Site Reliability Engineer (hosted Infra) - Platform

Elastic Elastic · Enterprise · United States · Platform - Cross Team

Site Reliability Engineer focused on automating and scaling multi-cloud infrastructure for Elastic Cloud, emphasizing reliability, IaC, and observability. The role involves building internal tools and services, managing host lifecycles, and contributing to a balanced SRE on-call rotation. While not directly building AI models, the role involves integrating AI tools to reduce operational burden.

What you'd actually do

  1. Engineering software to automate large-scale systems — building internal tools and services, not just running scripts.
  2. Optimizing the reliability and lifecycle of hosts across multiple cloud providers.
  3. Strengthening our observability posture — crafting alerting and monitoring systems that drive incident prevention over incident response.
  4. Scaling global infrastructure and evolving the infrastructure management processes to meet growing demand.
  5. Contributing to code reviews, sharing your work, planning what we need to do next, and both mentoring and being mentored by teammates.

Skills

Required

  • Golang
  • production experience operating large-scale cloud compute
  • Deep experience with Linux systems
  • Proficiency working with containerized workloads in production
  • customer-first, systems-thinking approach
  • clear and maintainable documentation

Nice to have

  • Terraform
  • Puppet
  • Ansible
  • Argo CD
  • Argo Workflows
  • CUE
  • Docker
  • Kubernetes
  • Ubuntu
  • Ubuntu Live Patch
  • on-call experience
  • observability tools (e.g.
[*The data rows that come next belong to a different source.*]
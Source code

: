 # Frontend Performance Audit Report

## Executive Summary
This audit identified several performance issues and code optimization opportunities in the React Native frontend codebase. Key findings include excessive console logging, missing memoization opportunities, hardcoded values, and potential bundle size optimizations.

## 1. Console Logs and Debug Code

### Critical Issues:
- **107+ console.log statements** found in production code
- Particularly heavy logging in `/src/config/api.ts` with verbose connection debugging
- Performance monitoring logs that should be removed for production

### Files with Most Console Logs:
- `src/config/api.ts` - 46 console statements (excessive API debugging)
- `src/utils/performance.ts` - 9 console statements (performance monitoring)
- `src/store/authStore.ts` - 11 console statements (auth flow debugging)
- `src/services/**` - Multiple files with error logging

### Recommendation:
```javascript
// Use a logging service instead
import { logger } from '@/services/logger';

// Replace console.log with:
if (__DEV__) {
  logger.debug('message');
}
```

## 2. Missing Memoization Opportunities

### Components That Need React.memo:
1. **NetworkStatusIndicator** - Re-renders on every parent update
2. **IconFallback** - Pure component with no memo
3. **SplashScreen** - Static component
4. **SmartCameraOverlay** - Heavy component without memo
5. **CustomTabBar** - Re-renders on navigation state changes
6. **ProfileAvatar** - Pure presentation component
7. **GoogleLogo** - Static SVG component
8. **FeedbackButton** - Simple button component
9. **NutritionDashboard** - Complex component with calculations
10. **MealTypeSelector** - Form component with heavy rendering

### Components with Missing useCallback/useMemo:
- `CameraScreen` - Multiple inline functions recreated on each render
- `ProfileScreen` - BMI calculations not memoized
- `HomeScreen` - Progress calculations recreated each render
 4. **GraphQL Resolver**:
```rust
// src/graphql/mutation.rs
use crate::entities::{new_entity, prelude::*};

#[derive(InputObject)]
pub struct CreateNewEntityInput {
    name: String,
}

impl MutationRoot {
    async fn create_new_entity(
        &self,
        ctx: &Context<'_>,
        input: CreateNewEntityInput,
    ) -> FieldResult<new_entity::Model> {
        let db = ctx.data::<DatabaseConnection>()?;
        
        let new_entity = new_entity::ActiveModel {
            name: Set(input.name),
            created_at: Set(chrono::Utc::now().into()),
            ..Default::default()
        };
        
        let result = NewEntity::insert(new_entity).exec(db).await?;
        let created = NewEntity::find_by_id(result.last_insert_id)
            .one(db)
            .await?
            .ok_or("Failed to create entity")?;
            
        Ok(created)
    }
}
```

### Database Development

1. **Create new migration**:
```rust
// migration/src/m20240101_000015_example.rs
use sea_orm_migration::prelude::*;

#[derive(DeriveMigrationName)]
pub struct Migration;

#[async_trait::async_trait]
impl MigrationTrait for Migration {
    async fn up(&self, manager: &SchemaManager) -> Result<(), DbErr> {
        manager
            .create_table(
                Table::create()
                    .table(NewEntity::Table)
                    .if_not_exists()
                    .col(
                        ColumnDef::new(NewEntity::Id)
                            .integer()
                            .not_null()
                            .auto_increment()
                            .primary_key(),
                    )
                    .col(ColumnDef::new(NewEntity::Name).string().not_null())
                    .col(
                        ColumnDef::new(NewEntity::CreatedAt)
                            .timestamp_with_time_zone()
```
Elastic Stack, Graphite, Prometheus, Influx)
  • engineering solutions with the Elastic Stack

What the JD emphasized

  • building internal tools and services, not just running scripts
  • customer-first, systems-thinking approach
  • A sensible approach to AI integration — identifying where AI tools genuinely reduce operational burden and embedding them into workflows without adding complexity.